#### EXERCISE GOAL
Work through the listing below, copying each line that carries the word "bigr".

▼

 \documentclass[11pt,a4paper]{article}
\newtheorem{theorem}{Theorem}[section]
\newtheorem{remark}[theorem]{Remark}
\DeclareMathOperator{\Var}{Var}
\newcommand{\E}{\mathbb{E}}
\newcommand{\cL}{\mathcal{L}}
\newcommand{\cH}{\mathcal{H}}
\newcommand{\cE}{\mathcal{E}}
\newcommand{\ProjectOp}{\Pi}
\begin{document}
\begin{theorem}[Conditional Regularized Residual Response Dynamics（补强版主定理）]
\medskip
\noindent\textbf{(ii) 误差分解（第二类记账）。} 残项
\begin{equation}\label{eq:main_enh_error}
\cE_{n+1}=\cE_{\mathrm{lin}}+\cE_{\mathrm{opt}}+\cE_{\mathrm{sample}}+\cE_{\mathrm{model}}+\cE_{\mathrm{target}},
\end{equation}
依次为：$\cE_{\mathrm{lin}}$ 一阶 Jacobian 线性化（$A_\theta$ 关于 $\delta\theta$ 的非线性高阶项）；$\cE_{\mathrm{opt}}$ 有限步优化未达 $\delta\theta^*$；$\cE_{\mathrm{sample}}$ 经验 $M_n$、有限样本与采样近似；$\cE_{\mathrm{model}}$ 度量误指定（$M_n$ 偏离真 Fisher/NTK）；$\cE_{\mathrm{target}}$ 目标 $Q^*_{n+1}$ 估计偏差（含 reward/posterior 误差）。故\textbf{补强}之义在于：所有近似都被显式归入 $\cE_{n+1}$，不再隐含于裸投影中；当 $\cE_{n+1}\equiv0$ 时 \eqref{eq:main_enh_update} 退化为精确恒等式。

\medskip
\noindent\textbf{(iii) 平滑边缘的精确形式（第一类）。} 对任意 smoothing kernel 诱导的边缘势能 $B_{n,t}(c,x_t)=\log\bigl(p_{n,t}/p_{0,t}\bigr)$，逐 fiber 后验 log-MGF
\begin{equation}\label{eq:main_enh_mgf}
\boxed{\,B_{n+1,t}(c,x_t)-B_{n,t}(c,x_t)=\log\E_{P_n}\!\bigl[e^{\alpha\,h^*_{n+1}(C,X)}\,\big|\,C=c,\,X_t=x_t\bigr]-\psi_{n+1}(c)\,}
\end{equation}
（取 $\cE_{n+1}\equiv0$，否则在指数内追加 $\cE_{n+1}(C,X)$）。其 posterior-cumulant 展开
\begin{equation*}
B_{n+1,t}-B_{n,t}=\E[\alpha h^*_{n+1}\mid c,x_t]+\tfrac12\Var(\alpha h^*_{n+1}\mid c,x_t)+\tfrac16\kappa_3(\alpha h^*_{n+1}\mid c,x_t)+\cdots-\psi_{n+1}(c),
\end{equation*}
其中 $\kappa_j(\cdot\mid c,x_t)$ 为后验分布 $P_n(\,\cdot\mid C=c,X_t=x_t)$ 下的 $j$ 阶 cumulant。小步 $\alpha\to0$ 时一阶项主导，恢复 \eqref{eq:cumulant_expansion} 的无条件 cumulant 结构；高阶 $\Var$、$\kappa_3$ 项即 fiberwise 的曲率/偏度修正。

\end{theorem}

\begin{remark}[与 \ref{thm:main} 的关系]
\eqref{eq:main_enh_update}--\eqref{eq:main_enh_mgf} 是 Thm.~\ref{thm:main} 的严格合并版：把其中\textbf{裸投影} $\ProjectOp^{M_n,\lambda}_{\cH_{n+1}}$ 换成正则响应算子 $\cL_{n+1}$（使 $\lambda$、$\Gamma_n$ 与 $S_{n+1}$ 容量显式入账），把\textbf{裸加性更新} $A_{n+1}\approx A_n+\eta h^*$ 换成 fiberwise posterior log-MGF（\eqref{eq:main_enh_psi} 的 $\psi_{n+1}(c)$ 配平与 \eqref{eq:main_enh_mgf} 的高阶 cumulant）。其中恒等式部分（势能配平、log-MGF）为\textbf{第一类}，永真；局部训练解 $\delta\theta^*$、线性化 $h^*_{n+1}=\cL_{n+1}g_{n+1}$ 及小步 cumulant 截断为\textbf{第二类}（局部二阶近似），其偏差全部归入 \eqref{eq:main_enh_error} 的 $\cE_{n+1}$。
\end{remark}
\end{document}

▲

#### ANSWER TO THE EXERCISE
\noindent\textbf{(iii) 平滑边缘的精确形式（第一类）。} 对任意 smoothing kernel 诱导的边缘势能 $B_{n,t}(c,x_t)=\log\bigl(p_{n,t}/p_{0,t}\bigr)$，逐 fiber 后验 log-MGF
\boxed{\,B_{n+1,t}(c,x_t)-B_{n,t}(c,x_t)=\log\E_{P_n}\!\bigl[e^{\alpha\,h^*_{n+1}(C,X)}\,\big|\,C=c,\,X_t=x_t\bigr]-\psi_{n+1}(c)\,}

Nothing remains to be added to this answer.